Recent studies described in an article published on Neuromarketing.com show that plentiful adjectives increase the likelihood of your book being a best-seller. That’s hardly a surprise. Mark Twain, Charles Dickens, Emily Bronte – besides their enduring popularity, they share in common an adjective-rich writing style that’s not entirely based on the payment-by-the-word standards of certain periods. Modern writers from Malcolm Gladwell to Tom Robbins to Christopher Moore have garnered legions of fervent fans with their clever use of adjectives and other descriptive devices.
The popular literature that sells gazillions of copies every day is rife with these undervalued parts of speech. While Hemingway may be a ‘real’ writer, far more people actually enjoy the books written by less-lauded authors who added the colorful details audiences want to see. It makes perfect sense that this principle extends not only to modern books but to blog posts, professional articles and even advertising copy.
Why is this? The answer lies within – within our brains, that is. Our brains are primed by millennia of evolutionary wisdom to be highly attuned to the circumstances surrounding what we observe around us as ‘noun’ events (e.g. river, food, enemies) and ‘verb’ events (e.g. chase, ripen, smile). And let’s remember that before the advent of electronic media and easy access to hard copy, adjectives and adverbs served as the tools that illustrated the stories of our grandparents or favorite authors, adding the details that made them memorable.
“The dog bit Elvis” may be a complete sentence, but there are a lot of stories here. Was it an ugly, scary, vicious dog that had been a menace since birth or a beloved and loyal pet dog that, sadly, became traumatized enough to bite poor Elvis only under extreme circumstances?
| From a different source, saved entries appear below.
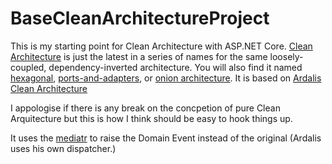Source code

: # BaseCleanArchitectureProject


This is my starting point for Clean Architecture with ASP.NET Core. [Clean Architecture](https://8thlight.com/blog/uncle-bob/2012/08/13/the-clean-architecture.html) is just the latest in a series of names for the same loosely-coupled, dependency-inverted architecture. You will also find it named [hexagonal](http://alistair.cockburn.us/Hexagonal+architecture), [ports-and-adapters](http://www.dossier-andreas.net/software_architecture/ports_and_adapters.html), or [onion architecture](http://jeffreypalermo.com/blog/the-onion-architecture-part-1/).
It is based on [Ardalis Clean Architecture](https://github.com/ardalis/CleanArchitecture)

I appologise if there is any break on the concpetion of pure Clean Arquitecture but this is how I think should be easy to hook things up.

It uses the [mediatr](https://github.com/jbogard/MediatR) to raise the Domain Event instead of the original (Ardalis uses his own dispatcher.)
Even today, finding a rich, almost sensory experience in the written word is dependent upon the adjectives and adverbs that bring color to the more utilitarian parts of speech.
Adjectives, like their dastardly cousins the adverbs, exist purely for descriptive purposes. Adjectives don’t DO anything. That task is reserved for the much-admired verbs. Nor ARE they anything, as nouns so demonstrably can claim. Yet adjectives and adverbs do much to shape the reader’s experience and are desperately needed to create context for the mental picture formed by the verbs and nouns. Did the main character eat Grandma reluctantly or did he feel gleeful about the meal? Will your autobiography portray that awkward incident with the fruitcake as a thing that happened accidentally or will you admit was premeditated? Surely these differences are worth pointing out, even if doing so requires the use of adjectives or adverbs.
So go ahead and add some adjectives to your content and marketing messages. They may be sneered at in the hallowed halls of academia, but you’re trying to reach a broader audience. The descriptive words you use can help you make a powerful connection that lingers in the minds of your readers, and that’s worth a little mocking from the ivory tower crew.